3. Execute: When John O’Hara accepted his position some six months before our meeting, the water cooler conversation centered on the constantly shifting priorities at Springfield Clinic. “Now,” he said,” we essentially have a master list of how we’re going to complete our strategic directions. For example, with accountability, everybody knows what they have to do.” They label nothing a priority unless it aligns with strategic goals unless everyone knows what they must do and unless it will lead to a high level of success.
Maps remain paper, after all, until something moves along its paths. Maps require supportive action plans enabling movement and metrics to improve behavior. This requires specific attention on the identified enablers and inhibitors, one that allows everyone to silence the noise with a clear focus on what is needed to align and achieve shared goals.
Jack remembers holding a session with his Information Technology Team where they talked about how they could work better together but more specifically how he could do better as CIO. Teams in breakout sessions asked, “Hey, what are the things that Jack, as a Chief Information Officer, needs to do better?” That feedback revealed what the frontline staff feels, how it feeds through their managers and directors to the C-suite executives directing the organization’s strategy.
4. Evaluate: If cannot measure it, it has not happened. Rather than rely on counting alone, the Carter Change Method uses Agile, adaptive, and adjustable tools to assess and value the results of the executed change. When these indicators report negative variances from anticipated goals, Carter and teams revisit the execution to analyze the gaps and make the adjustments to regain the traction to move forward.
This calls for a “Reinvention Room” where team members measure how they did with what they set out to do. Any evaluation finds positive, neutral, and negative variances from the aspiration. The Re-invention Room offers the physical and psychological opportunity to map the next steps to sustain the positive, energize the neutral, and correct the negative with necessary adjustment and adaptation.

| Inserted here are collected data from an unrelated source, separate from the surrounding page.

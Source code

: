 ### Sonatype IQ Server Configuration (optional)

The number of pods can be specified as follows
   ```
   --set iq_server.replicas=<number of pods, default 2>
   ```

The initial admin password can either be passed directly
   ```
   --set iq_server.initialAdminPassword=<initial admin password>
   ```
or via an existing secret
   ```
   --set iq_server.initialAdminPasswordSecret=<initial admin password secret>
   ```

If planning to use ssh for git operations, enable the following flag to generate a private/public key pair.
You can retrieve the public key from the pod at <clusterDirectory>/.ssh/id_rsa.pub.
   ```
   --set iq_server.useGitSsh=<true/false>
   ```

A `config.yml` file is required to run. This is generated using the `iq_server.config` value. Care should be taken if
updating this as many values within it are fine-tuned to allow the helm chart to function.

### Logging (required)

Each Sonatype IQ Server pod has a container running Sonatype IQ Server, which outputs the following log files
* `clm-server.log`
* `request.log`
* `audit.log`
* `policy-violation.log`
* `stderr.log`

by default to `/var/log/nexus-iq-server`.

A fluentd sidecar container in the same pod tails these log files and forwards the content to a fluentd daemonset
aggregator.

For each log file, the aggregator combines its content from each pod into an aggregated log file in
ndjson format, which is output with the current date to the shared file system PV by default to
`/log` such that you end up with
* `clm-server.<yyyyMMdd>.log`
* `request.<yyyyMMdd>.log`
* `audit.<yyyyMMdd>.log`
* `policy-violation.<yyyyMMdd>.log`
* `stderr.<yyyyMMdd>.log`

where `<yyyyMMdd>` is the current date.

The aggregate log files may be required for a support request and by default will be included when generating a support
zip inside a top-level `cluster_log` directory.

Helping Springfield Clinic Work
A Results Based Culture has helped Springfield Clinic find itself, set its priorities, and appreciate results-based thinking. Its executive team finds itself engaged and energized, focused and committed. They have taken their work and molded so it makes it right and comfortable for individual team members, helping them create their own excellence. They now value their interdependence, their connectedness in co-creation of projects, plans, and performance aligned with the organization’s vision. And, they have done this successfully — across multiple locations and thousands of employees many of whom connect remotely. They have the resilience to survive this pandemic and beyond.